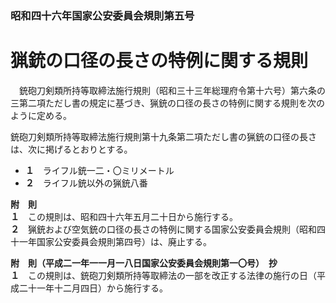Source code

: ### 昭和四十六年国家公安委員会規則第五号  
# 猟銃の口径の長さの特例に関する規則  
　銃砲刀剣類所持等取締法施行規則（昭和三十三年総理府令第十六号）第六条の三第二項ただし書の規定に基づき、猟銃の口径の長さの特例に関する規則を次のように定める。  
  
銃砲刀剣類所持等取締法施行規則第十九条第二項ただし書の猟銃の口径の長さは、次に掲げるとおりとする。  
* **１**　ライフル銃一二・〇ミリメートル  
* **２**　ライフル銃以外の猟銃八番  
  
**附　則**  
**１**　この規則は、昭和四十六年五月二十日から施行する。  
**２**　猟銃および空気銃の口径の長さの特例に関する国家公安委員会規則（昭和四十一年国家公安委員会規則第四号）は、廃止する。  
  
**附　則（平成二一年一一月一八日国家公安委員会規則第一〇号）　抄**  
**１**　この規則は、銃砲刀剣類所持等取締法の一部を改正する法律の施行の日（平成二十一年十二月四日）から施行する。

• How to complete this task
Could you reproduce the listing above word for word while leaving out its pictures?

• Written solution
Source code

: ### 昭和四十六年国家公安委員会規則第五号  
# 猟銃の口径の長さの特例に関する規則  
　銃砲刀剣類所持等取締法施行規則（昭和三十三年総理府令第十六号）第六条の三第二項ただし書の規定に基づき、猟銃の口径の長さの特例に関する規則を次のように定める。  
  
銃砲刀剣類所持等取締法施行規則第十九条第二項ただし書の猟銃の口径の長さは、次に掲げるとおりとする。  
* **１**　ライフル銃一二・〇ミリメートル  
* **２**　ライフル銃以外の猟銃八番  
  
**附　則**  
**１**　この規則は、昭和四十六年五月二十日から施行する。  
**２**　猟銃および空気銃の口径の長さの特例に関する国家公安委員会規則（昭和四十一年国家公安委員会規則第四号）は、廃止する。  
  
**附　則（平成二一年一一月一八日国家公安委員会規則第一〇号）　抄**  
**１**　この規則は、銃砲刀剣類所持等取締法の一部を改正する法律の施行の日（平成二十一年十二月四日）から施行する。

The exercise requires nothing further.